I continue browsing, surveillance intensifies
What happens when I browse the Météo-France application? In order to see if the application stops leaking my personal data, I launch a new analysis via Charles Proxy and browse the application for 2 minutes:
We can see that in addition to the previous tracers, still very present, new tracers appear:
- Integral Ad Science : via adsafeprotected.com, this company specializes in visibility measurement (is the advertising delivered visible on the screen or hidden?), in fraud detection (is the advertising displayed to a human or to a bot?) and "brand safety" (is the site on which the advertising is displayed in agreement with the brand? typically a streaming site is rarely appreciated by brands).
- AppNexus : via adnxs.com, redeemed by the American telecoms giant AT&T in 2018, this company offers an advertising monetization platform as well as an advertising space purchasing platform.
- Index Exchange : via casalemedia.com, advertising monetization platform.
- MobSuccess : advertising space purchasing platform (DSP) specialized in the application universe.
- Teads : ad-network specializing in the InRead format (autoplay advertising videos which appear in the middle of articles), has been purchased by Altice (notably owner of SFR) in 2017.

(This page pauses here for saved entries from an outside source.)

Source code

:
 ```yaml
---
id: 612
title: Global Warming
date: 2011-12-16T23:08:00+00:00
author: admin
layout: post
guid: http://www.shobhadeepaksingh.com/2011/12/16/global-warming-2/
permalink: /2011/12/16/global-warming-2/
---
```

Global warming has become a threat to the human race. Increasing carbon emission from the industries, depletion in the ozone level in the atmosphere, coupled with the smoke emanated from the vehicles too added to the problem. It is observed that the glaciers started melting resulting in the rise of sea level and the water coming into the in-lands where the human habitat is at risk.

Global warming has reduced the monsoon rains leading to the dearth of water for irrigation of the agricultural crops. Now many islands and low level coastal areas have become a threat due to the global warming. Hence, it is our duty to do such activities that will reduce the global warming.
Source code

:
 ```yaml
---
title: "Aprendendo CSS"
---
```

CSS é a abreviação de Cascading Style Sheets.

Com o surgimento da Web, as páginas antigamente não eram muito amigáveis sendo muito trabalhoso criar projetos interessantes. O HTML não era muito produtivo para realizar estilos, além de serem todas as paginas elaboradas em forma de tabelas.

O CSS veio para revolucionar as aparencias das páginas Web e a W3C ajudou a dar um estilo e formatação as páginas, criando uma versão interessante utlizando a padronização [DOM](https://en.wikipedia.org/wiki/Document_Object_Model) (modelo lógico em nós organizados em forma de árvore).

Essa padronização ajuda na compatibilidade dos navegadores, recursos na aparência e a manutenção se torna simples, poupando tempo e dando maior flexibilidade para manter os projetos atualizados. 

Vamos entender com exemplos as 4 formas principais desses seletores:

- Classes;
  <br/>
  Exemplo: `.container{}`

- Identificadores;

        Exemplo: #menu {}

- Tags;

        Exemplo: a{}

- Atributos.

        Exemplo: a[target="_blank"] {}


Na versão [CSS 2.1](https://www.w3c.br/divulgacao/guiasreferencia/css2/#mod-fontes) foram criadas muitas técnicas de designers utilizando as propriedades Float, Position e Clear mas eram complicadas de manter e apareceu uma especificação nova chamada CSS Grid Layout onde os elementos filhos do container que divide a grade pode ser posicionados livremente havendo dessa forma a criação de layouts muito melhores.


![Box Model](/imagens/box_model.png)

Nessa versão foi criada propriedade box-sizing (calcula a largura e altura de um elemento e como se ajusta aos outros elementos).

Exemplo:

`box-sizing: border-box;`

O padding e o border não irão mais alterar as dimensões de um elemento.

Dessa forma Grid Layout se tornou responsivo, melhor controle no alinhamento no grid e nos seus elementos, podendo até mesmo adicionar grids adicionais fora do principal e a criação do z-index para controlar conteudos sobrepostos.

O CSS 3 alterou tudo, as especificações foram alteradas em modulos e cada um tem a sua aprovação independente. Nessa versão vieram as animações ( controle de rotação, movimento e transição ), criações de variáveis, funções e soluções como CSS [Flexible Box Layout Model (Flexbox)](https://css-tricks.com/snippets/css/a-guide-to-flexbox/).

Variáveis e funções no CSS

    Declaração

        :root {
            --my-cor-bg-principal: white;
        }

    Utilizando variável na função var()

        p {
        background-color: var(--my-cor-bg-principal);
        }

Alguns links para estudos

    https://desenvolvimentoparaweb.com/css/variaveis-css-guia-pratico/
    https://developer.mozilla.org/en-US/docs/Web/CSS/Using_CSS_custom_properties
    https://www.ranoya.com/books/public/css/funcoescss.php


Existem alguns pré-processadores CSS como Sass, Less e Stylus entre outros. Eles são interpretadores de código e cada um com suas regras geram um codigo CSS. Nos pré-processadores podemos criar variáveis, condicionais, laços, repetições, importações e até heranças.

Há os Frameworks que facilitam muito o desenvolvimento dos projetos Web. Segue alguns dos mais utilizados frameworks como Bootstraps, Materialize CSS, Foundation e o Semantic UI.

- OpenX : another advertising monetization platform.
We can also see that Météo France leaks your geolocation to Madvertise, continuously. I cut the screenshot but there were double the number of requests, in just 2 minutes of surfing (and each request contains my longitude and latitude):
One last point: if you continue to use Météo France by relaunching the application (or if you re-install it as I did for these tests), it asks you to use your position even if you do not use the App (!)
Note that the reason given by Météo France is the same as when the app is active: directly access the forecasts for the city where you are and allow you to share your observations. In short, no interest for the user, but an authorization which allows Madvertise to be the perfect spy by tracking you even when you do not launch Météo France.
While waiting for better protection on the iOS side, protect yourself
Seeing a public establishment as reputable as Météo France violate the law and allow a snitch to follow you continuously is particularly shocking. If unfortunately the CNIL remains powerless in the face of these repeated violations of the GDPR, you still have options:
- Prefer the Weather application offered by Apple on iOS (even if less reliable) or surf the Météo France website with a content blocker.
- Use an app that blocks trackers to be better protected against surveillance on apps such as Météo France: DNSCloak, Adguard or NextDNS on iOS.
And very soon, you will be better protected thanks to iOS 14, an update that will allow you to provide the desired applications with only one approximate location (per 25km2 area), which is sufficient for applications such as weather.